Information on soil properties is required for a variety of purposes, such as precision agriculture or forestry, soil quality assessment, soil mapping or soil conservation. It is necessary to collect a large amount of analytical data within soil examination. The collection and subsequent analysis of soil samples using traditional methods is time consuming and costly [1, 2]. Therefore, indirect measurements and predictions of soil properties using mathematical models are increasingly being used. Several studies have shown that spectroscopy in the visible (VIS) and near-infrared (NIR) region of the electromagnetic spectrum is a suitable method for assessing soil properties. The models published so far are not universal and are only relevant under specific conditions and for certain soil groups. This study aims at assessing the applicability of spectroscopy in the evaluation of properties of forest soils in the Czech Republic based on the relationships between spectral features and soil properties determined by traditional laboratory methods. More than 4,500 samples taken from whole soil profiles were used for this assessment. Appropriate combinations of data preparation methods (1st and 2nd derivatives [3], continuum removal) and statistical techniques of partial least squares regression (PLSR), support vector machines (SVM) and principal component regression (PCR) were tested to develop predictive models.

THE METHODS

The study was carried out using 4,680 samples taken from whole soil profiles using a soil probe or from excavated soil material. Some of the soil samples were obtained from the Department of Soil Science and Soil Protection at the Czech University of Life Sciences in Prague, the rest were borrowed from other departments. The sampling sites were chosen to cover the whole territory of the Czech Republic and to include different forest soil types. The sampling sites were located at different altitudes and in forests with different species composition. The study did not deal with field measurements; only dried samples treated to fine soil I (particle size < 2 mm) were used [4]. This eliminated the influence of soil moisture, which is essential on the spectral curves and hinders the field application of the method to a great extent. Selected analyses were performed with soil samples using conventional methods (Tab. 1).

Tab. 1. Used methods of conventional analysis

The spectra were measured in samples treated to fine soil I in Petri dishes using a FieldSpec 3 spectrometer (ASD Inc., USA) with a High Intensity Contact Probe (Fig. 1). The range of the spectrometer is 350–2,500 nm.

Fig. 1. FieldSpec 3 spectrometer (photo: Josef Kratina)

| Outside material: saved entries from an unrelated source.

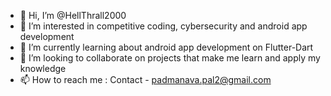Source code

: - 👋 Hi, I’m @HellThrall2000
- 👀 I’m interested in competitive coding, cybersecurity and android app development
- 🌱 I’m currently learning about android app development on Flutter-Dart
- 💞️ I’m looking to collaborate on projects that make me learn and apply my knowledge
- 📫 How to reach me : Contact - padmanava.pal2@gmail.com

<!---
HellThrall2000/HellThrall2000 is a ✨ special ✨ repository because its `README.md` (this file) appears on your GitHub profile.
You can click the Preview link to take a look at your changes.
--->
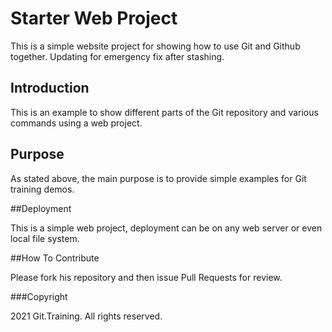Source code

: # Starter Web Project

This is a simple website project for 
showing how to use Git and Github together. Updating for 
emergency fix after stashing.

## Introduction

This is an example to show different parts
of the Git repository and various commands 
using a web project.

## Purpose

As stated above, the main purpose is to
provide simple examples for Git training demos.

##Deployment

This is a simple web project, deployment can be on any 
web server or even local file system.

##How To Contribute

Please fork his repository and then issue Pull Requests for 
review.

###Copyright

2021 Git.Training. All rights reserved.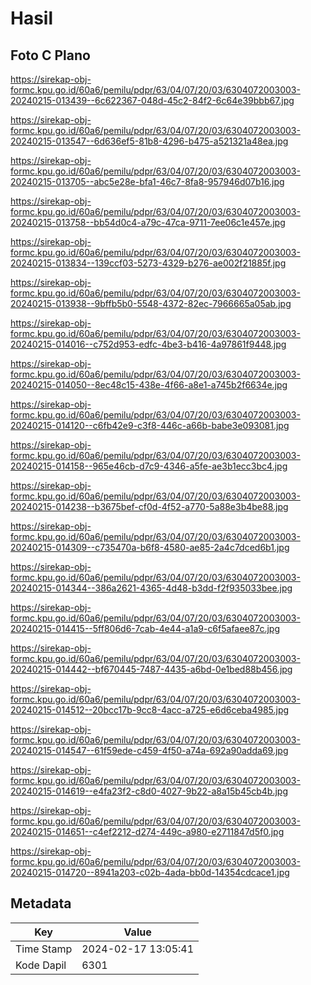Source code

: # Hasil

## Foto C Plano

https://sirekap-obj-formc.kpu.go.id/60a6/pemilu/pdpr/63/04/07/20/03/6304072003003-20240215-013439--6c622367-048d-45c2-84f2-6c64e39bbb67.jpg

https://sirekap-obj-formc.kpu.go.id/60a6/pemilu/pdpr/63/04/07/20/03/6304072003003-20240215-013547--6d636ef5-81b8-4296-b475-a521321a48ea.jpg

https://sirekap-obj-formc.kpu.go.id/60a6/pemilu/pdpr/63/04/07/20/03/6304072003003-20240215-013705--abc5e28e-bfa1-46c7-8fa8-957946d07b16.jpg

https://sirekap-obj-formc.kpu.go.id/60a6/pemilu/pdpr/63/04/07/20/03/6304072003003-20240215-013758--bb54d0c4-a79c-47ca-9711-7ee06c1e457e.jpg

https://sirekap-obj-formc.kpu.go.id/60a6/pemilu/pdpr/63/04/07/20/03/6304072003003-20240215-013834--139ccf03-5273-4329-b276-ae002f21885f.jpg

https://sirekap-obj-formc.kpu.go.id/60a6/pemilu/pdpr/63/04/07/20/03/6304072003003-20240215-013938--9bffb5b0-5548-4372-82ec-7966665a05ab.jpg

https://sirekap-obj-formc.kpu.go.id/60a6/pemilu/pdpr/63/04/07/20/03/6304072003003-20240215-014016--c752d953-edfc-4be3-b416-4a97861f9448.jpg

https://sirekap-obj-formc.kpu.go.id/60a6/pemilu/pdpr/63/04/07/20/03/6304072003003-20240215-014050--8ec48c15-438e-4f66-a8e1-a745b2f6634e.jpg

https://sirekap-obj-formc.kpu.go.id/60a6/pemilu/pdpr/63/04/07/20/03/6304072003003-20240215-014120--c6fb42e9-c3f8-446c-a66b-babe3e093081.jpg

https://sirekap-obj-formc.kpu.go.id/60a6/pemilu/pdpr/63/04/07/20/03/6304072003003-20240215-014158--965e46cb-d7c9-4346-a5fe-ae3b1ecc3bc4.jpg

https://sirekap-obj-formc.kpu.go.id/60a6/pemilu/pdpr/63/04/07/20/03/6304072003003-20240215-014238--b3675bef-cf0d-4f52-a770-5a88e3b4be88.jpg

https://sirekap-obj-formc.kpu.go.id/60a6/pemilu/pdpr/63/04/07/20/03/6304072003003-20240215-014309--c735470a-b6f8-4580-ae85-2a4c7dced6b1.jpg

https://sirekap-obj-formc.kpu.go.id/60a6/pemilu/pdpr/63/04/07/20/03/6304072003003-20240215-014344--386a2621-4365-4d48-b3dd-f2f935033bee.jpg

https://sirekap-obj-formc.kpu.go.id/60a6/pemilu/pdpr/63/04/07/20/03/6304072003003-20240215-014415--5ff806d6-7cab-4e44-a1a9-c6f5afaee87c.jpg

https://sirekap-obj-formc.kpu.go.id/60a6/pemilu/pdpr/63/04/07/20/03/6304072003003-20240215-014442--bf670445-7487-4435-a6bd-0e1bed88b456.jpg

https://sirekap-obj-formc.kpu.go.id/60a6/pemilu/pdpr/63/04/07/20/03/6304072003003-20240215-014512--20bcc17b-9cc8-4acc-a725-e6d6ceba4985.jpg

https://sirekap-obj-formc.kpu.go.id/60a6/pemilu/pdpr/63/04/07/20/03/6304072003003-20240215-014547--61f59ede-c459-4f50-a74a-692a90adda69.jpg

https://sirekap-obj-formc.kpu.go.id/60a6/pemilu/pdpr/63/04/07/20/03/6304072003003-20240215-014619--e4fa23f2-c8d0-4027-9b22-a8a15b45cb4b.jpg

https://sirekap-obj-formc.kpu.go.id/60a6/pemilu/pdpr/63/04/07/20/03/6304072003003-20240215-014651--c4ef2212-d274-449c-a980-e2711847d5f0.jpg

https://sirekap-obj-formc.kpu.go.id/60a6/pemilu/pdpr/63/04/07/20/03/6304072003003-20240215-014720--8941a203-c02b-4ada-bb0d-14354cdcace1.jpg


## Metadata

| Key        | Value               |
| ---------- | ------------------- |
| Time Stamp | 2024-02-17 13:05:41 |
| Kode Dapil | 6301                |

The program Statistica 12 (StatSoft) was used to determine basic statistical descriptive characteristics. The program ViewSpec Pro 6.0 (ASD Inc.) was used to pre-process the spectral data, namely, to smooth the spectral curves (splice correction). The R program (R Core Team) was used to adjust the spectra using continuum removal. The programs Unscrambler X 10.3 (CAMO Software) and R (R Core Team) were used for their calibration (partial least squares regression, support vector machines, principal components regression).

The relationship between spectral features and soil properties, which were obtained using traditional laboratory methods, was evaluated statistically. The appropriateness of using different data preparation methods such as 1st and 2nd derivative or continuum removal (unification of spectral curves obtained with different instruments or under different light conditions) was tested. Published models for predicting soil characteristics from spectral features were tested, their parameters were adjusted, or new models were created using statistical methods of PLSR, PCR and SVM. For the statistical evaluation, not only all the data were used together, but they were also divided into subsets by sampling area and by horizon to describe the most appropriate data entry method for successful prediction. The effect of the spectral band used on the success of the prediction was also tested. Some properties are better predicted using the entire VNIR spectrum, while for others it is more appropriate to use only a selected spectral band, which is chosen either experimentally or based on the literature [14–17].

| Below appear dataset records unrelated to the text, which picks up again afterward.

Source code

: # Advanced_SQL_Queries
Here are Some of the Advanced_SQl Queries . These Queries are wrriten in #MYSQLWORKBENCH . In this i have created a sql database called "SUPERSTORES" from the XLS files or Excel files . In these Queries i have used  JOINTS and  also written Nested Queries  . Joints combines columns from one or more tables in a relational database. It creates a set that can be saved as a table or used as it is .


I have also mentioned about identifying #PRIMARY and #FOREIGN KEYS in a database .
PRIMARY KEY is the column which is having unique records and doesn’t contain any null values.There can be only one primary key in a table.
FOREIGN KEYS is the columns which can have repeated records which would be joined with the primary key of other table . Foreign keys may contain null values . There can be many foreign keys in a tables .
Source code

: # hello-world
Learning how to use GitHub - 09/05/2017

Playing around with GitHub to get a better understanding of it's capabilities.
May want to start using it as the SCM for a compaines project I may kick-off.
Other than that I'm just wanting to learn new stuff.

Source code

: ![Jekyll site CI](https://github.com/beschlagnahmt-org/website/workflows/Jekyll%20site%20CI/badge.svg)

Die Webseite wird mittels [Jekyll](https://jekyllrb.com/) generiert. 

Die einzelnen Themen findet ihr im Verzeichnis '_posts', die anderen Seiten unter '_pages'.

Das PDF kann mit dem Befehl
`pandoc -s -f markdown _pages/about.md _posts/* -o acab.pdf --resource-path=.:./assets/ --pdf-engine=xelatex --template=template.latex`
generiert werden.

The new models have been validated. The reported predictions, expressed in terms of R2 (coefficient of determination) and RMSE (root mean square error) values, are the result of the cross validation process in which the data set is divided into several subsets, one (10% of the whole) is removed and the remaining ones are used for model calibration. The model is then applied to the previously removed set, the values predicted by the model are compared with those measured in the laboratory. This is repeated for all subsets. The R2 and RMSE parameters are then calculated. The model was calibrated for the groups formed in this way. Subsequently, the new models were subjected to external validation, in which the model was applied to a different data set and the success of the prediction was determined.

The spectra were measured in samples treated to fine soil I in Petri dishes using a FieldSpec 3 spectrometer (ASD Inc., USA) with a High Intensity Contact Probe (Fig. 1). The range of the spectrometer is 350–2,500 nm.

The program Statistica 12 (StatSoft) was used to determine basic statistical descriptive characteristics. The program ViewSpec Pro 6.0 (ASD Inc.) was used to pre-process the spectral data, namely, to smooth the spectral curves (splice correction). The R program (R Core Team) was used to adjust the spectra using continuum removal. The programs Unscrambler X 10.3 (CAMO Software) and R (R Core Team) were used for their calibration (partial least squares regression, support vector machines, principal components regression).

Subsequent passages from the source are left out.